Enfin, au tournant d’une montagne, nous voyons brusquement se découper sur le ciel la silhouette de la sombre forteresse où nous allions être enfermés. Nous arrivons à Bouillon. Le bourgmestre, prévenu, se lève en hâte, nous fait donner à chacun un petit verre d’une eau-de-vie de marc dont je ne pus avaler une gorgée, puis nous nous rendons au château.

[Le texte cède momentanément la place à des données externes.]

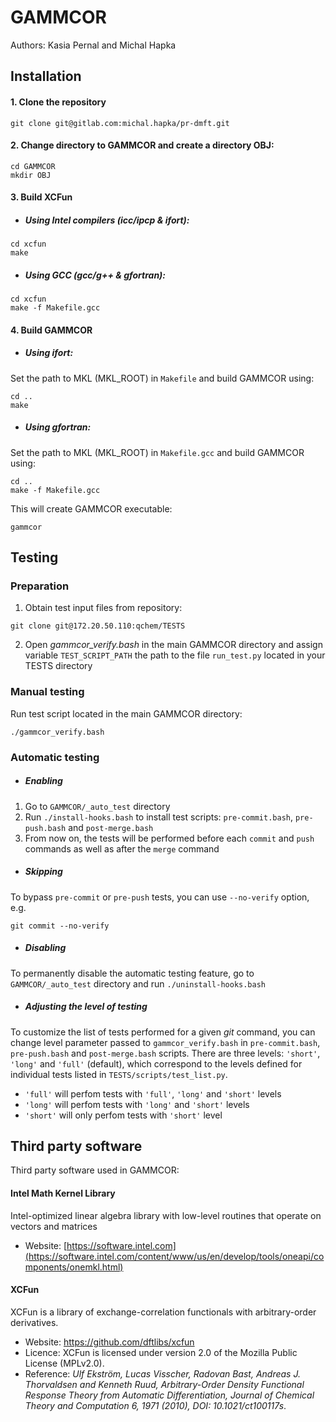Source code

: # GAMMCOR
Authors: Kasia Pernal and Michal Hapka

## Installation
#### 1. Clone the repository
```
git clone git@gitlab.com:michal.hapka/pr-dmft.git
```

#### 2. Change directory to GAMMCOR and create a directory OBJ:
```
cd GAMMCOR
mkdir OBJ
```

#### 3. Build XCFun
* ##### Using Intel compilers (icc/ipcp & ifort):
```
cd xcfun
make
```
* ##### Using GCC (gcc/g++ & gfortran):
```
cd xcfun
make -f Makefile.gcc
```
#### 4. Build GAMMCOR
* ##### Using ifort:

Set the path to MKL (MKL_ROOT) in `Makefile` and build GAMMCOR using:
```
cd ..
make
```
* ##### Using gfortran:

Set the path to MKL (MKL_ROOT) in `Makefile.gcc` and build GAMMCOR using:
```
cd ..
make -f Makefile.gcc
```

This will create GAMMCOR executable:
```
gammcor
```


## Testing

### Preparation
1. Obtain test input files from repository:
```
git clone git@172.20.50.110:qchem/TESTS
```
2. Open _gammcor_verify.bash_ in the main GAMMCOR directory and assign variable ```TEST_SCRIPT_PATH``` the path to the file ```run_test.py``` located in your TESTS directory

### Manual testing
Run test script located in the main GAMMCOR directory:
```
./gammcor_verify.bash
```

### Automatic testing
* ##### Enabling
1. Go to ```GAMMCOR/_auto_test``` directory
2. Run ```./install-hooks.bash``` to install test scripts: ```pre-commit.bash```, ```pre-push.bash``` and ```post-merge.bash```
3. From now on, the tests will be performed before each ```commit``` and ```push``` commands as well as after the ```merge``` command

* ##### Skipping
To bypass ```pre-commit``` or ```pre-push``` tests, you can use ```--no-verify``` option, e.g.
```
git commit --no-verify
```

* ##### Disabling
To permanently disable the automatic testing feature, go to ```GAMMCOR/_auto_test``` directory and run ```./uninstall-hooks.bash```

* ##### Adjusting the level of testing
To customize the list of tests performed for a given _git_ command, you can change level parameter passed to ```gammcor_verify.bash``` in ```pre-commit.bash```, ```pre-push.bash``` and ```post-merge.bash``` scripts. There are three levels: ```'short'```, ```'long'``` and ```'full'``` (default), which correspond to the levels defined for individual tests listed in ```TESTS/scripts/test_list.py```.
* ```'full'``` will perfom tests with ```'full'```, ```'long'``` and ```'short'``` levels
* ```'long'``` will perfom tests with ```'long'``` and ```'short'``` levels
* ```'short'``` will only perfom tests with ```'short'``` level


## Third party software
Third party software used in GAMMCOR:
#### Intel Math Kernel Library
Intel-optimized linear algebra library with low-level routines that operate on vectors and matrices
* Website: [https://software.intel.com](https://software.intel.com/content/www/us/en/develop/tools/oneapi/components/onemkl.html)
#### XCFun
XCFun is a library of exchange-correlation functionals with arbitrary-order derivatives.
* Website: https://github.com/dftlibs/xcfun
* Licence: XCFun is licensed under version 2.0 of the Mozilla Public License (MPLv2.0).
* Reference:
_Ulf Ekström, Lucas Visscher, Radovan Bast, Andreas J. Thorvaldsen and Kenneth Ruud, 
Arbitrary-Order Density Functional Response Theory from Automatic Differentiation, 
Journal of Chemical Theory and Computation 6, 1971 (2010), DOI: 10.1021/ct100117s_.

Nous passons le pont-levis, toujours abaissé et même, si je ne me trompe, actuellement converti en pont fixe ; mais nous trouvons la poterne fermée. Le bourgmestre soulève le lourd marteau et fait retentir la porte bardée de fer. On n’ouvre pas. Le gardien, couché dans un petit bâtiment éloigné, n’a pas entendu. Il frappe de nouveau. Les soldats belges heurtent aussi avec la crosse de leurs fusils ; même silence. Alors le bourgmestre envoie à l’hôtel de ville chercher les grosses clefs ; elles sont rouillées ; depuis 1853, on ne s’en était pas servi ; on n’entre jamais qu’en compagnie du gardien. De guerre lasse on va chercher un serrurier. Pendant ce temps-là, trois bons quarts d’heure au moins, assis sur le parapet du pont des fossés, nous pensions à ceux que nous avions perdus, à nos parents, à nos amis, aux malheurs de la patrie. Certes nous n’avions jamais rêvé d’aller à Berlin, mais nous avions pensé du moins que notre sacrifice serait utile, et nous nous trouvions désarmés, vaincus, épuisés, à la porte d’une prison, et cela au soir d’un immense désastre.